Topics: Terminating Employees

Robin is habitually late both mornings and after lunch.  Seth cannot get a copy job right, routinely getting pages out of order or upside-down.  Barbara always grumbles underneath her breath and slams paperwork on her manager’s desk.  No one likes to be teamed with her.  Robert plays practical jokes—people get upset and office moral is slacking.

Everyone knows that such employees hurt production, lessen employee morale, and cost money.  So, you ask, why can’t their boss just fire them?  After all, this is an “at will” state, right?

Understanding “At Will” Employment:  “At Will” employment means that the employer/employee relationship exists at the “will” (desire, choice) of the parties.  If the employer wants to end it, the employee gets fired.  If the employee wants to leave, he or she can quit.  Employment at will can be ended at any time for any reason, without cause or notice. . .except that it cannot be ended for an illegal reason, such as a discriminatory or retaliatory reason.

Poor Performance Termination:  Most would agree that being late, delivering unsatisfactory products, and being negative or disruptive at work are non-discriminatory reasons for termination.  But, merely saying it is so may not be enough.

Tolerance: If the employer tolerates improper behavior (lateness, sub-par products, disruption etc.) generally, but terminates only the one that finally “gets to him,” was it really that performance that motivated the termination?

Policy: If the employer never issues policy establishing guidelines and expectations, how are employees to know what is expected?

Notice: If the employee is not told he or she is violating policy or expectations, never given a performance review, and not given a chance to improve, but is just fired, the employee can claim the reason was invented and the real reason must be . . . discrimination and/or retaliation.

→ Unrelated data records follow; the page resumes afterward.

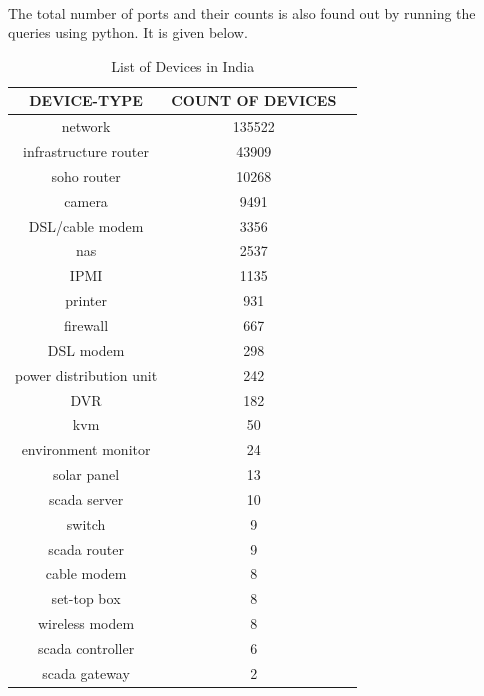 \documentclass{report}
\begin{document}


\paragraph{}
The total number of ports and their counts is also found out by running the queries using python. It is given below.



\begin{table}[h!]
\begin{center}
\begin{tabular}{ |c|c|c| } 
 \hline
 \textbf{DEVICE-TYPE} & \textbf{COUNT OF DEVICES}\\
 \hline
 network & 135522  \\
  \hline
 infrastructure router & 43909  \\
  \hline
 soho router & 10268  \\
  \hline
 camera & 9491  \\
  \hline
 DSL/cable modem & 3356  \\
  \hline
 nas & 2537  \\
  \hline
 IPMI & 1135  \\
  \hline
 printer	 & 931  \\
  \hline
 firewall & 667  \\
  \hline
 DSL modem & 298  \\
  \hline
 power distribution unit & 242  \\
 \hline
 DVR & 182  \\
 \hline
 kvm & 50  \\
 \hline
 environment monitor	 & 24  \\
 \hline
 solar panel & 13  \\
 \hline
 scada server	 & 10  \\
 \hline
 switch & 9  \\
 \hline
 scada router & 9  \\
 \hline
 cable modem	 & 8  \\
 \hline
 set-top box & 8  \\
 \hline
 wireless modem & 8  \\
 \hline
 scada controller & 6  \\
 \hline
 scada gateway & 2  \\
 \hline
\end{tabular}
\caption{List of Devices in India}
\end{center}
\end{table}
\end{document}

Discrimination Claims: The employer claims the employee was at will and no reason for termination was needed, but, p.s., the employer has a reason—chronic absenteeism.  The employee counters with:  no one is present consistently; there is no attendance policy; the employer never said my attendance was a problem; this is made up after-the-fact to justify a discriminatory termination.

To defeat a discriminatory discharge claim employers should have documentation of company policy, its consistent application, its application to this employee, and the employee’s failure to improve despite warnings.  No documentation?  Insufficient documentation?  Do not be so quick to pull the poor-performance termination trigger.

Get help:  Get guidance regarding employee discipline and discharge issues from the start from an employment lawyer who represents employers.  They address all aspects of having employees and can help you attempt to avoid expensive legal problems down the road.